Target has been hit with a proposed class action lawsuit that alleges the retailer’s claim that its store-brand up & up hand sanitizer “kills 99.99% of germs” is not backed by any reliable scientific studies.
Echoing recent lawsuits filed against other hand sanitizer makers, the case out of California cites a January 2020 letter sent by the FDA to Purell-maker GOJO Industries concerning its representations that the alcohol-based product can kill 99.99 percent of germs and prevent against the flu and other viruses. According to the lawsuit, the FDA informed GOJO, whose Purell product the case notes Target explicitly compares its own hand sanitizer to, that the agency was not aware of “any adequate and well-controlled studies demonstrating that killing or decreasing the number of bacteria or viruses on the skin by a certain magnitude produces a corresponding clinical reduction in infection or disease caused by such bacteria or virus.”

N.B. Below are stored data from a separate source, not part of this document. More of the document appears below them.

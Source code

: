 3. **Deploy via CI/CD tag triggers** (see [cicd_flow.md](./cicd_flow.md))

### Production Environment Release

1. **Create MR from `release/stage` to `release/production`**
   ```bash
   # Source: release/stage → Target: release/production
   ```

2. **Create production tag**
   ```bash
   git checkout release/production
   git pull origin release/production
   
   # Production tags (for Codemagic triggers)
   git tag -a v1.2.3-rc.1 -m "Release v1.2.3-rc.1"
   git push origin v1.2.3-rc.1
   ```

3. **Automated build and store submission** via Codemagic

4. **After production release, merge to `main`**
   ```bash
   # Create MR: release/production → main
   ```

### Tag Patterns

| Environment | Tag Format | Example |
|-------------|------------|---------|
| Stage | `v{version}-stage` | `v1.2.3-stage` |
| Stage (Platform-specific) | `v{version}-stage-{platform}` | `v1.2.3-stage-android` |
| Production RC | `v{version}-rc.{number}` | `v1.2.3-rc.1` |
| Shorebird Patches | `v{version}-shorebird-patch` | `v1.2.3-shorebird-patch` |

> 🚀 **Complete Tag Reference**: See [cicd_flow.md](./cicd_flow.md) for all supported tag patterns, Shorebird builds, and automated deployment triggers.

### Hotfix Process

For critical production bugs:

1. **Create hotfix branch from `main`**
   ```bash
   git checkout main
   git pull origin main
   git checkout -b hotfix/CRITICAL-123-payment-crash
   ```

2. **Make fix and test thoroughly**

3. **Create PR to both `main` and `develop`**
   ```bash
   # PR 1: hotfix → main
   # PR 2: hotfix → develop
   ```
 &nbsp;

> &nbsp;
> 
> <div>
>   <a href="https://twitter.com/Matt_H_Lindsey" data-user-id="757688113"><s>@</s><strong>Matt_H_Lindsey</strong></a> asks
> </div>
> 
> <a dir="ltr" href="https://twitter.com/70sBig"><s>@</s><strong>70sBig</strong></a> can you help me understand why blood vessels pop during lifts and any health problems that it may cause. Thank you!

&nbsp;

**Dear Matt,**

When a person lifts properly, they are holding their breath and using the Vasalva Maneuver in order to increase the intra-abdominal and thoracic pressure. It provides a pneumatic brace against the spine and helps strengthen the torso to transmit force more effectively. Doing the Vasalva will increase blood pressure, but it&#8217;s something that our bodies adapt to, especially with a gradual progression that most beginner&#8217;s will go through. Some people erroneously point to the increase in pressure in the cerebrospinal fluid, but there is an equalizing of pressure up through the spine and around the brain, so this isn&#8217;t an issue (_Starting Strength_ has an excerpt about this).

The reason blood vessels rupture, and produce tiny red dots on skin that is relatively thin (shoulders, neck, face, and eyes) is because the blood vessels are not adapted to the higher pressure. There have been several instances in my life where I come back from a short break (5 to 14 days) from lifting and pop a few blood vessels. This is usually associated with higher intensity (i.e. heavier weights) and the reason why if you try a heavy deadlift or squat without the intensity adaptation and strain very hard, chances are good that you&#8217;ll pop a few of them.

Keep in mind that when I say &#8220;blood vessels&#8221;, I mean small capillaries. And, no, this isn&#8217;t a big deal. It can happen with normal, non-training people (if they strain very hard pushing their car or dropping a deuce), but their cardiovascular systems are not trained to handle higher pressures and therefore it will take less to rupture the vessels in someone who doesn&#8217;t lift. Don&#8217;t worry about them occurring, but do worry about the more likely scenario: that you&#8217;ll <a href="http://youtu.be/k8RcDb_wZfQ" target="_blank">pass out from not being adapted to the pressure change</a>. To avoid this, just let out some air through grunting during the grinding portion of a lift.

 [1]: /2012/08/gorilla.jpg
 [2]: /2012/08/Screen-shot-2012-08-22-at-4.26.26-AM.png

The plaintiff argues that given the similarity of Target’s hand sanitizer to Purell, particularly in that both utilize 70-percent ethyl alcohol as their active ingredient, the FDA’s warning letter pertains to defendants Target Corporation and Target Brands, Inc. in equal measure. Despite the unequivocal warning from the FDA, Target, the lawsuit alleges, represents on its hand sanitizer labeling that the product “kills 99.99% of germs.” As a result, consumers have been misled into thinking Target’s less expensive in-house private label product is as effective as Purell when it comes to preventing disease or infection, including from the flu and novel coronavirus, the lawsuit says.
“By making such a representation and by comparing it to Purell on its labeling, the Hand Sanitizer implicitly represents that its product is as effective as Purell’s, addresses the consumer’s concerns of catching the flu or other viruses and suggests that by using the Hand Sanitizer, the consumer will no longer contract such a disease,” the lawsuit reads. “Target uses indirect statements to give an unfair, deceptive, untrue or misleading impression to the consumer that the Hand Sanitizer can prevent the flu and other viruses.”
According to the suit, the plaintiff would not have bought Target’s up & up hand sanitizer absent the retailer’s apparent misrepresentations. The lawsuit was filed on the same day the FDA issued two guidance documents aimed at improving manufacturer flexibility and boosting the production of alcohol-based hand sanitizers during the COVID-19 pandemic.
The lawsuit looks to represent consumers in California who bought Target’s up & up hand sanitizer, with and/or without aloe, in any size for personal use within the last four years.